OrbitFlow dynamically reconfigures KV cache placement using integer linear programming to optimize long-context language model serving.

Serving long-context large language models (LLMs) presents a key challenge: fluctuating memory demands during inference often lead to performance bottlenecks and unmet service level objectives (SLOs). To address this, we introduce ORBITFLOW, a novel system for SLO-aware long-context LLM serving with fine-grained KV cache reconfiguration. ORBITFLOW utilizes an integer linear programming solver to dynamically optimize KV cache placement, adapting to runtime conditions and reducing costly data transfers. Our experiments demonstrate significant improvements in both SLO attainment and throughput – up to 66% and 3.3x, respectively – raising the question of how such adaptive memory management techniques can further unlock the potential of increasingly complex LLMs.

The LLM Serving Bottleneck: A Looming Crisis

The proliferation of Large Language Models (LLMs) is quickly transforming numerous fields, from automated content creation and sophisticated chatbots to advanced data analysis and code generation. This rapid adoption isn’t merely a technological trend; it represents a fundamental shift in how humans interact with machines and process information. Consequently, the demand for infrastructure capable of reliably and efficiently serving these models is escalating dramatically. Simply having a powerful LLM is insufficient; organizations require robust systems to handle concurrent requests, minimize latency, and scale resources dynamically to accommodate growing user bases and increasingly complex tasks. This need extends beyond simply deploying a model; it necessitates a complete ecosystem of tools and techniques for optimized performance, cost-effectiveness, and sustained operation as LLMs become integral components of everyday applications.

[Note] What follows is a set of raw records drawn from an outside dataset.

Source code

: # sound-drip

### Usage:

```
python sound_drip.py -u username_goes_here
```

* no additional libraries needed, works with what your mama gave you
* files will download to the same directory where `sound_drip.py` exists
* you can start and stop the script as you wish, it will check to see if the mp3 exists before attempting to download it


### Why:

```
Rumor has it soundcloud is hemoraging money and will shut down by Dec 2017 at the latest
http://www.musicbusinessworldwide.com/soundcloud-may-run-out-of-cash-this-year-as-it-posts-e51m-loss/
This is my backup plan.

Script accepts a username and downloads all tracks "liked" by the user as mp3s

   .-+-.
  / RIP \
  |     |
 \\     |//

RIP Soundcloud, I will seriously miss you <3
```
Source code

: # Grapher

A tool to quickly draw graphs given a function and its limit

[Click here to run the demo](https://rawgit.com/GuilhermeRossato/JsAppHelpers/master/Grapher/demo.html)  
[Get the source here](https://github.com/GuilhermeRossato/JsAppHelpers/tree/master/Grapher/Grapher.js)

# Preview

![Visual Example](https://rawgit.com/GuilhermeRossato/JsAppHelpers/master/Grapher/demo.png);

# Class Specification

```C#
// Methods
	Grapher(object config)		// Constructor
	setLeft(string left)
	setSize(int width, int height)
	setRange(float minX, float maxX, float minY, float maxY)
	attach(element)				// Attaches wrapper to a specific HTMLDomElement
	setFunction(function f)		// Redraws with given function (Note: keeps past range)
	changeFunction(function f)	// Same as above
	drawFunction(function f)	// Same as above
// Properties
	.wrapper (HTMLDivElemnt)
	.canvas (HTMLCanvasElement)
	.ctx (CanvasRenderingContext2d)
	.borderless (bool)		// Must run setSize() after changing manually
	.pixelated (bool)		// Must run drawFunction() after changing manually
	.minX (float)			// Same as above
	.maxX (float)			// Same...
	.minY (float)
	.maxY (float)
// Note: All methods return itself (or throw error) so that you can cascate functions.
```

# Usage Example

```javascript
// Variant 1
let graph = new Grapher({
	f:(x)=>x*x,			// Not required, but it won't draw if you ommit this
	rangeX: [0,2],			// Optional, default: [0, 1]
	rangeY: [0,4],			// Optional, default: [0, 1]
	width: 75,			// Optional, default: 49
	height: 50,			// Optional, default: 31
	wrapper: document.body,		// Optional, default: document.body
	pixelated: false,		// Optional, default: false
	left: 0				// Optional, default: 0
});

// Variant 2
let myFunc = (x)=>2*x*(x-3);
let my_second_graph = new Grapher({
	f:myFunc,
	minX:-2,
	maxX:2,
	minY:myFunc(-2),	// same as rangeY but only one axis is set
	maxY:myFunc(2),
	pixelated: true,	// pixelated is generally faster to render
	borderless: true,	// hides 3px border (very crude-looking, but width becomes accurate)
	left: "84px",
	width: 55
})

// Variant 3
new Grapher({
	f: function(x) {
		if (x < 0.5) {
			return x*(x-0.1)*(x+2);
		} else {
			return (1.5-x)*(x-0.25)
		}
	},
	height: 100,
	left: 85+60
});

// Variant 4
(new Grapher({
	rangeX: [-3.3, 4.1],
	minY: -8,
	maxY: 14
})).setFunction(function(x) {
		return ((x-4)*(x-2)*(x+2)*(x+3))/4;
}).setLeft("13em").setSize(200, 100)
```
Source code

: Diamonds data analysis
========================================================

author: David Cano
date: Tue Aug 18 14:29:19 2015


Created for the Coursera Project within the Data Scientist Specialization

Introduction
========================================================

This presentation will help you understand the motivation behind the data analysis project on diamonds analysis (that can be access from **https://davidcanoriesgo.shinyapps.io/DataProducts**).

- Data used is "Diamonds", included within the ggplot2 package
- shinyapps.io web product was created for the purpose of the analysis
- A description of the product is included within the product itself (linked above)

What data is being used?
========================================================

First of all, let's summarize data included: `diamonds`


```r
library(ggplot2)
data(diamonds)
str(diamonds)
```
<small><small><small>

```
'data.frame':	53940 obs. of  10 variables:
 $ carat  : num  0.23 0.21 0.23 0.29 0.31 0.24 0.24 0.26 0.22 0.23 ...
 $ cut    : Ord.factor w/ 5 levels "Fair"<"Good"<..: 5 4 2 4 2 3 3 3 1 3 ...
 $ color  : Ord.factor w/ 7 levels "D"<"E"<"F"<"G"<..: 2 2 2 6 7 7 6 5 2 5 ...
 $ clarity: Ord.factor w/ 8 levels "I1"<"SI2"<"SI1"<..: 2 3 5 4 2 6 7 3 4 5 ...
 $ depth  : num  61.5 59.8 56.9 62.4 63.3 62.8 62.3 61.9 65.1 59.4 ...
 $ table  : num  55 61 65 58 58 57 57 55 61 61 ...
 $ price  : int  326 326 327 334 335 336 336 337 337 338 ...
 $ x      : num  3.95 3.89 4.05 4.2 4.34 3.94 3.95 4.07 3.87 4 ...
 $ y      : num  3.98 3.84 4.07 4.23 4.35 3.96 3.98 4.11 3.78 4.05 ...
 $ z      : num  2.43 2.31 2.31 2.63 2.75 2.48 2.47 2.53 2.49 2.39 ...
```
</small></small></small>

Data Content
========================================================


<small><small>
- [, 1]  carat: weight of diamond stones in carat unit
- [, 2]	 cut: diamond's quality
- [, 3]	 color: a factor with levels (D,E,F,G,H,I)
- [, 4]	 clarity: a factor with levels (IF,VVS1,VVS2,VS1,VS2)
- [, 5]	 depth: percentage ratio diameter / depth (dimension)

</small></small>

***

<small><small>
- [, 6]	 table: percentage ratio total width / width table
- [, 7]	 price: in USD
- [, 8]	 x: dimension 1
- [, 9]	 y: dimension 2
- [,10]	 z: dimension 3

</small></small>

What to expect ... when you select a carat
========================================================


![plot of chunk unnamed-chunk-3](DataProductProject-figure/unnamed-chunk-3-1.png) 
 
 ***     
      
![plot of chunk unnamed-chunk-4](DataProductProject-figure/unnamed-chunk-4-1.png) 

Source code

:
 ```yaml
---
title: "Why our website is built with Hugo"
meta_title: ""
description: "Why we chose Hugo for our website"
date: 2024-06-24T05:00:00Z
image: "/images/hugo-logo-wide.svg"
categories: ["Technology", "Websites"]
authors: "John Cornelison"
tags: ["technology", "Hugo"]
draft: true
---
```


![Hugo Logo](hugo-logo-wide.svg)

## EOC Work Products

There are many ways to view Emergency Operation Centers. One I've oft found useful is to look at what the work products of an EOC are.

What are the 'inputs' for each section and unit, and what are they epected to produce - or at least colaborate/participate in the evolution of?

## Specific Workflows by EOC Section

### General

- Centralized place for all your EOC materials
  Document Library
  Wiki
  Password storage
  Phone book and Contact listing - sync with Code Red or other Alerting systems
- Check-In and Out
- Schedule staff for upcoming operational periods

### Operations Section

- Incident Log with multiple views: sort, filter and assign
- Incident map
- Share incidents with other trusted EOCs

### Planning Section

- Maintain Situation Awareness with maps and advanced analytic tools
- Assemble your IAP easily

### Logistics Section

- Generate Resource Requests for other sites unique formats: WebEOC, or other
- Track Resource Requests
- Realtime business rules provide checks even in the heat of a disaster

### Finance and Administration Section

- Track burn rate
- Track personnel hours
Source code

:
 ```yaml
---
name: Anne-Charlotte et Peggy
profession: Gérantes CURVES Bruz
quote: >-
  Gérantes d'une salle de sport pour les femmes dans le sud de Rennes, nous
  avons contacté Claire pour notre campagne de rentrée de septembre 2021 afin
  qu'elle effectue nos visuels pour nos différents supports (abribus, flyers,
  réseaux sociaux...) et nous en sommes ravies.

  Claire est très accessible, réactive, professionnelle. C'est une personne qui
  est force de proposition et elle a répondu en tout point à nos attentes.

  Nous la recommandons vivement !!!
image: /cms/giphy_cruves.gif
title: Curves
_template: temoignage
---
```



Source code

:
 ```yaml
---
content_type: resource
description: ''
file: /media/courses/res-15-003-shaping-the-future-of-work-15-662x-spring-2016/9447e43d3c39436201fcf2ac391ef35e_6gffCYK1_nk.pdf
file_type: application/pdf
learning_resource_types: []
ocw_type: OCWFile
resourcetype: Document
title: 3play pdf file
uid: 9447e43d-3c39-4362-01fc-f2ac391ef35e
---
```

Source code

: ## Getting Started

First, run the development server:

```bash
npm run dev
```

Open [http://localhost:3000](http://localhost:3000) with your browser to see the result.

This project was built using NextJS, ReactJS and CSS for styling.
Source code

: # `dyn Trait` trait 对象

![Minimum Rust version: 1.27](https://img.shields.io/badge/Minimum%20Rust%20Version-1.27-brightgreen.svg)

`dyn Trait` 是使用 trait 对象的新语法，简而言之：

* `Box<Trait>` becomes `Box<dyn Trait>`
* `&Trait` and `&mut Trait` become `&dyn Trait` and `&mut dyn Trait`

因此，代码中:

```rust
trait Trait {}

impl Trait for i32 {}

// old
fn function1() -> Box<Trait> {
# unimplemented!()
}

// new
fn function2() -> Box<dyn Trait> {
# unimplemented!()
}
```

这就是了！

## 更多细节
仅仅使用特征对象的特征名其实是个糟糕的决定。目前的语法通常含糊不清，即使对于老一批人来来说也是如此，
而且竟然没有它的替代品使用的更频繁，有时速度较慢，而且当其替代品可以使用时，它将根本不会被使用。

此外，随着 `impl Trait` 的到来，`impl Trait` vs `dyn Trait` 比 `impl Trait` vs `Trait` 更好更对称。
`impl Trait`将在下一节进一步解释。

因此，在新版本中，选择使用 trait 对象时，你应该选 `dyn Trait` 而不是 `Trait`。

As Large Language Models become increasingly integrated into applications ranging from chatbots to code generation, conventional deployment strategies are facing significant hurdles. Early methods, designed for smaller models and modest user bases, struggle to cope with the sheer size of contemporary LLMs – often exceeding hundreds of billions of parameters – and the escalating volume of concurrent requests. This translates directly into higher latency, where response times become unacceptably slow for real-time applications, and substantial resource constraints, demanding ever-increasing computational power and memory. The core issue isn’t simply a matter of scaling up existing infrastructure; rather, the fundamental architecture of many serving systems proves inadequate for efficiently handling the unique demands of these massive models, creating a bottleneck that limits both performance and scalability.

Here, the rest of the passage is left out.